• [Given data]:
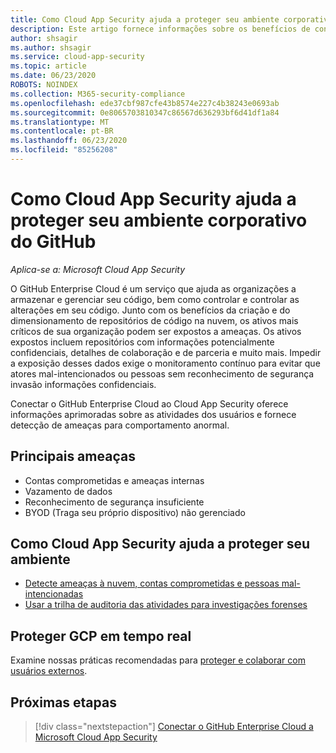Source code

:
 ```yaml
---
title: Como Cloud App Security ajuda a proteger seu ambiente corporativo do GitHub
description: Este artigo fornece informações sobre os benefícios de conectar seu aplicativo empresarial do GitHub para Cloud App Security usando o conector de API para visibilidade e controle sobre o uso.
author: shsagir
ms.author: shsagir
ms.service: cloud-app-security
ms.topic: article
ms.date: 06/23/2020
ROBOTS: NOINDEX
ms.collection: M365-security-compliance
ms.openlocfilehash: ede37cbf987cfe43b8574e227c4b38243e0693ab
ms.sourcegitcommit: 0e8065703810347c86567d636293bf6d41df1a84
ms.translationtype: MT
ms.contentlocale: pt-BR
ms.lasthandoff: 06/23/2020
ms.locfileid: "85256208"
---
```

# <a name="how-cloud-app-security-helps-protect-your-github-enterprise-environment"></a>Como Cloud App Security ajuda a proteger seu ambiente corporativo do GitHub

*Aplica-se a: Microsoft Cloud App Security*

O GitHub Enterprise Cloud é um serviço que ajuda as organizações a armazenar e gerenciar seu código, bem como controlar e controlar as alterações em seu código. Junto com os benefícios da criação e do dimensionamento de repositórios de código na nuvem, os ativos mais críticos de sua organização podem ser expostos a ameaças. Os ativos expostos incluem repositórios com informações potencialmente confidenciais, detalhes de colaboração e de parceria e muito mais. Impedir a exposição desses dados exige o monitoramento contínuo para evitar que atores mal-intencionados ou pessoas sem reconhecimento de segurança invasão informações confidenciais.

Conectar o GitHub Enterprise Cloud ao Cloud App Security oferece informações aprimoradas sobre as atividades dos usuários e fornece detecção de ameaças para comportamento anormal.

## <a name="main-threats"></a>Principais ameaças

- Contas comprometidas e ameaças internas
- Vazamento de dados
- Reconhecimento de segurança insuficiente
- BYOD (Traga seu próprio dispositivo) não gerenciado

## <a name="how-cloud-app-security-helps-to-protect-your-environment"></a>Como Cloud App Security ajuda a proteger seu ambiente

- [Detecte ameaças à nuvem, contas comprometidas e pessoas mal-intencionadas](best-practices.md#detect-cloud-threats-compromised-accounts-malicious-insiders-and-ransomware)
- [Usar a trilha de auditoria das atividades para investigações forenses](best-practices.md#use-the-audit-trail-of-activities-for-forensic-investigations)

## <a name="protect-gcp-in-real-time"></a>Proteger GCP em tempo real

Examine nossas práticas recomendadas para [proteger e colaborar com usuários externos](best-practices.md#secure-collaboration-with-external-users-by-enforcing-real-time-session-controls).

## <a name="next-steps"></a>Próximas etapas

> [!div class="nextstepaction"]
> [Conectar o GitHub Enterprise Cloud a Microsoft Cloud App Security](connect-github-ec-to-microsoft-cloud-app-security.md)
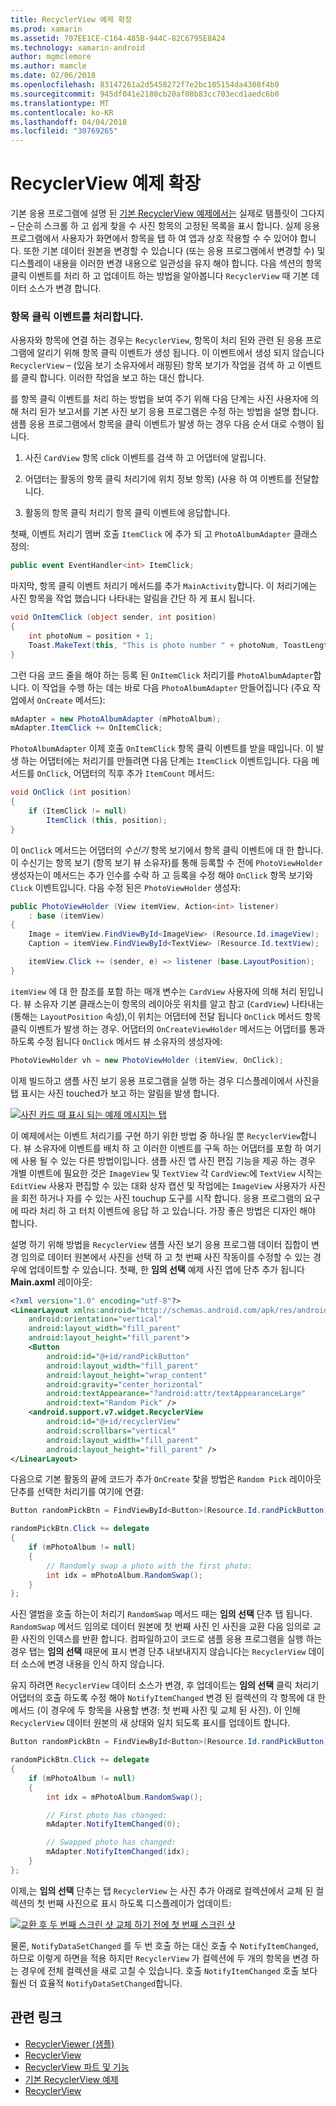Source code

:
 ```yaml
---
title: RecyclerView 예제 확장
ms.prod: xamarin
ms.assetid: 707EE1CE-C164-485B-944C-82C6795E8A24
ms.technology: xamarin-android
author: mgmclemore
ms.author: mamcle
ms.date: 02/06/2018
ms.openlocfilehash: 83147261a2d5458272f7e2bc105154da4308f4b0
ms.sourcegitcommit: 945df041e2180cb20af08b83cc703ecd1aedc6b0
ms.translationtype: MT
ms.contentlocale: ko-KR
ms.lasthandoff: 04/04/2018
ms.locfileid: "30769265"
---
```

# <a name="extending-the-recyclerview-example"></a>RecyclerView 예제 확장


기본 응용 프로그램에 설명 된 [기본 RecyclerView 예제에서는](~/android/user-interface/layouts/recycler-view/recyclerview-example.md) 실제로 템플릿이 그다지 &ndash; 단순히 스크롤 하 고 쉽게 찾을 수 사진 항목의 고정된 목록을 표시 합니다. 실제 응용 프로그램에서 사용자가 화면에서 항목을 탭 하 여 앱과 상호 작용할 수 수 있어야 합니다. 또한 기본 데이터 원본을 변경할 수 있습니다 (또는 응용 프로그램에서 변경할 수) 및 디스플레이 내용을 이러한 변경 내용으로 일관성을 유지 해야 합니다. 다음 섹션의 항목 클릭 이벤트를 처리 하 고 업데이트 하는 방법을 알아봅니다 `RecyclerView` 때 기본 데이터 소스가 변경 합니다.


### <a name="handling-item-click-events"></a>항목 클릭 이벤트를 처리합니다.

사용자와 항목에 연결 하는 경우는 `RecyclerView`, 항목이 처리 된와 관련 된 응용 프로그램에 알리기 위해 항목 클릭 이벤트가 생성 됩니다. 이 이벤트에서 생성 되지 않습니다 `RecyclerView` &ndash; (있음 보기 소유자에서 래핑된) 항목 보기가 작업을 검색 하 고 이벤트를 클릭 합니다. 이러한 작업을 보고 하는 대신 합니다.

를 항목 클릭 이벤트를 처리 하는 방법을 보여 주기 위해 다음 단계는 사진 사용자에 의해 처리 된가 보고서를 기본 사진 보기 응용 프로그램은 수정 하는 방법을 설명 합니다. 샘플 응용 프로그램에서 항목을 클릭 이벤트가 발생 하는 경우 다음 순서 대로 수행이 됩니다.

1.  사진 `CardView` 항목 click 이벤트를 검색 하 고 어댑터에 알립니다.

2.  어댑터는 활동의 항목 클릭 처리기에 위치 정보 항목) (사용 하 여 이벤트를 전달합니다.

3.  활동의 항목 클릭 처리기 항목 클릭 이벤트에 응답합니다.

첫째, 이벤트 처리기 멤버 호출 `ItemClick` 에 추가 되 고 `PhotoAlbumAdapter` 클래스 정의:

```csharp
public event EventHandler<int> ItemClick;
```

마지막, 항목 클릭 이벤트 처리기 메서드를 추가 `MainActivity`합니다.
이 처리기에는 사진 항목을 작업 했습니다 나타내는 알림을 간단 하 게 표시 됩니다.

```csharp
void OnItemClick (object sender, int position)
{
    int photoNum = position + 1;
    Toast.MakeText(this, "This is photo number " + photoNum, ToastLength.Short).Show();
}

```

그런 다음 코드 줄을 해야 하는 등록 된 `OnItemClick` 처리기를 `PhotoAlbumAdapter`합니다. 이 작업을 수행 하는 데는 바로 다음 `PhotoAlbumAdapter` 만들어집니다 (주요 작업에서 `OnCreate` 메서드):

```csharp
mAdapter = new PhotoAlbumAdapter (mPhotoAlbum);
mAdapter.ItemClick += OnItemClick;

```

`PhotoAlbumAdapter` 이제 호출 `OnItemClick` 항목 클릭 이벤트를 받을 때입니다. 이 발생 하는 어댑터에는 처리기를 만들려면 다음 단계는 `ItemClick` 이벤트입니다. 다음 메서드를 `OnClick`, 어댑터의 직후 추가 `ItemCount` 메서드:

```csharp
void OnClick (int position)
{
    if (ItemClick != null)
        ItemClick (this, position);
}
```

이 `OnClick` 메서드는 어댑터의 *수신기* 항목 보기에서 항목 클릭 이벤트에 대 한 합니다. 이 수신기는 항목 보기 (항목 보기 뷰 소유자)를 통해 등록할 수 전에 `PhotoViewHolder` 생성자는이 메서드는 추가 인수를 수락 하 고 등록을 수정 해야 `OnClick` 항목 보기와 `Click` 이벤트입니다.
다음 수정 된은 `PhotoViewHolder` 생성자:

```csharp
public PhotoViewHolder (View itemView, Action<int> listener)
    : base (itemView)
{
    Image = itemView.FindViewById<ImageView> (Resource.Id.imageView);
    Caption = itemView.FindViewById<TextView> (Resource.Id.textView);

    itemView.Click += (sender, e) => listener (base.LayoutPosition);
}

```

`itemView` 에 대 한 참조를 포함 하는 매개 변수는 `CardView` 사용자에 의해 처리 된입니다. 뷰 소유자 기본 클래스는이 항목의 레이아웃 위치를 알고 참고 (`CardView`) 나타내는 (통해는 `LayoutPosition` 속성),이 위치는 어댑터에 전달 됩니다 `OnClick` 메서드 항목 클릭 이벤트가 발생 하는 경우. 어댑터의 `OnCreateViewHolder` 메서드는 어댑터를 통과 하도록 수정 됩니다 `OnClick` 메서드 뷰 소유자의 생성자에:

```csharp
PhotoViewHolder vh = new PhotoViewHolder (itemView, OnClick);
```

이제 빌드하고 샘플 사진 보기 응용 프로그램을 실행 하는 경우 디스플레이에서 사진을 탭 표시는 사진 touched가 보고 하는 알림을 발생 합니다.

[![사진 카드 때 표시 되는 예제 메시지는 탭](extending-the-example-images/01-photo-selected-sml.png)](extending-the-example-images/01-photo-selected.png#lightbox)

이 예제에서는 이벤트 처리기를 구현 하기 위한 방법 중 하나일 뿐 `RecyclerView`합니다. 뷰 소유자에 이벤트를 배치 하 고 이러한 이벤트를 구독 하는 어댑터를 포함 하 여기에 사용 될 수 있는 다른 방법이입니다. 샘플 사진 앱 사진 편집 기능을 제공 하는 경우 개별 이벤트에 필요한 것은 `ImageView` 및 `TextView` 각 `CardView`:에 `TextView` 시작는 `EditView` 사용자 편집할 수 있는 대화 상자 캡션 및 작업에는 `ImageView` 사용자가 사진을 회전 하거나 자를 수 있는 사진 touchup 도구를 시작 합니다. 응용 프로그램의 요구에 따라 처리 하 고 터치 이벤트에 응답 하 고 있습니다. 가장 좋은 방법은 디자인 해야 합니다.

설명 하기 위해 방법을 `RecyclerView` 샘플 사진 보기 응용 프로그램 데이터 집합이 변경 임의로 데이터 원본에서 사진을 선택 하 고 첫 번째 사진 작동이를 수정할 수 있는 경우에 업데이트할 수 있습니다. 첫째, 한 **임의 선택** 예제 사진 앱에 단추 추가 됩니다 **Main.axml** 레이아웃:

```xml
<?xml version="1.0" encoding="utf-8"?>
<LinearLayout xmlns:android="http://schemas.android.com/apk/res/android"
    android:orientation="vertical"
    android:layout_width="fill_parent"
    android:layout_height="fill_parent">
    <Button
        android:id="@+id/randPickButton"
        android:layout_width="fill_parent"
        android:layout_height="wrap_content"
        android:gravity="center_horizontal"
        android:textAppearance="?android:attr/textAppearanceLarge"
        android:text="Random Pick" />
    <android.support.v7.widget.RecyclerView
        android:id="@+id/recyclerView"
        android:scrollbars="vertical"
        android:layout_width="fill_parent"
        android:layout_height="fill_parent" />
</LinearLayout>
```

다음으로 기본 활동의 끝에 코드가 추가 `OnCreate` 찾을 방법은 `Random Pick` 레이아웃 단추를 선택한 처리기를 여기에 연결:

```csharp
Button randomPickBtn = FindViewById<Button>(Resource.Id.randPickButton);

randomPickBtn.Click += delegate
{
    if (mPhotoAlbum != null)
    {
        // Randomly swap a photo with the first photo:
        int idx = mPhotoAlbum.RandomSwap();
    }
};

```

사진 앨범을 호출 하는이 처리기 `RandomSwap` 메서드 때는 **임의 선택** 단추 탭 됩니다. `RandomSwap` 메서드 임의로 데이터 원본에 첫 번째 사진 인 사진을 교환 다음 임의로 교환 사진의 인덱스를 반환 합니다. 컴파일하고이 코드로 샘플 응용 프로그램을 실행 하는 경우 탭는 **임의 선택** 때문에 표시 변경 단추 내보내지지 않습니다는 `RecyclerView` 데이터 소스에 변경 내용을 인식 하지 않습니다.

유지 하려면 `RecyclerView` 데이터 소스가 변경, 후 업데이트는 **임의 선택** 클릭 처리기 어댑터의 호출 하도록 수정 해야 `NotifyItemChanged` 변경 된 컬렉션의 각 항목에 대 한 메서드 (이 경우에 두 항목을 사용할 변경: 첫 번째 사진 및 교체 된 사진). 이 인해 `RecyclerView` 데이터 원본의 새 상태와 일치 되도록 표시를 업데이트 합니다.

```csharp
Button randomPickBtn = FindViewById<Button>(Resource.Id.randPickButton);

randomPickBtn.Click += delegate
{
    if (mPhotoAlbum != null)
    {
        int idx = mPhotoAlbum.RandomSwap();

        // First photo has changed:
        mAdapter.NotifyItemChanged(0);

        // Swapped photo has changed:
        mAdapter.NotifyItemChanged(idx);
    }
};

```

이제,는 **임의 선택** 단추는 탭 `RecyclerView` 는 사진 추가 아래로 컬렉션에서 교체 된 컬렉션의 첫 번째 사진으로 표시 하도록 디스플레이가 업데이트:

[![교환 후 두 번째 스크린 샷 교체 하기 전에 첫 번째 스크린 샷](extending-the-example-images/02-random-pick-sml.png)](extending-the-example-images/02-random-pick.png#lightbox)

물론, `NotifyDataSetChanged` 를 두 번 호출 하는 대신 호출 수 `NotifyItemChanged`, 하므로 이렇게 하면을 적용 하지만 `RecyclerView` 가 컬렉션에 두 개의 항목을 변경 하는 경우에 전체 컬렉션을 새로 고칠 수 있습니다. 호출 `NotifyItemChanged` 호출 보다 훨씬 더 효율적 `NotifyDataSetChanged`합니다.


## <a name="related-links"></a>관련 링크

- [RecyclerViewer (샘플)](https://developer.xamarin.com/samples/monodroid/android5.0/RecyclerViewer)
- [RecyclerView](~/android/user-interface/layouts/recycler-view/index.md)
- [RecyclerView 파트 및 기능](~/android/user-interface/layouts/recycler-view/parts-and-functionality.md)
- [기본 RecyclerView 예제](~/android/user-interface/layouts/recycler-view/recyclerview-example.md)
- [RecyclerView](https://developer.android.com/reference/android/support/v7/widget/RecyclerView.html)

• [Work instruction]:
Needed here is a verbatim copy of the data from the first line through the line with "Cloud App Security*", without pictures.

• [Your solution]:
Source code

:
 ```yaml
---
title: Como Cloud App Security ajuda a proteger seu ambiente corporativo do GitHub
description: Este artigo fornece informações sobre os benefícios de conectar seu aplicativo empresarial do GitHub para Cloud App Security usando o conector de API para visibilidade e controle sobre o uso.
author: shsagir
ms.author: shsagir
ms.service: cloud-app-security
ms.topic: article
ms.date: 06/23/2020
ROBOTS: NOINDEX
ms.collection: M365-security-compliance
ms.openlocfilehash: ede37cbf987cfe43b8574e227c4b38243e0693ab
ms.sourcegitcommit: 0e8065703810347c86567d636293bf6d41df1a84
ms.translationtype: MT
ms.contentlocale: pt-BR
ms.lasthandoff: 06/23/2020
ms.locfileid: "85256208"
---
```

# <a name="how-cloud-app-security-helps-protect-your-github-enterprise-environment"></a>Como Cloud App Security ajuda a proteger seu ambiente corporativo do GitHub

*Aplica-se a: Microsoft Cloud App Security*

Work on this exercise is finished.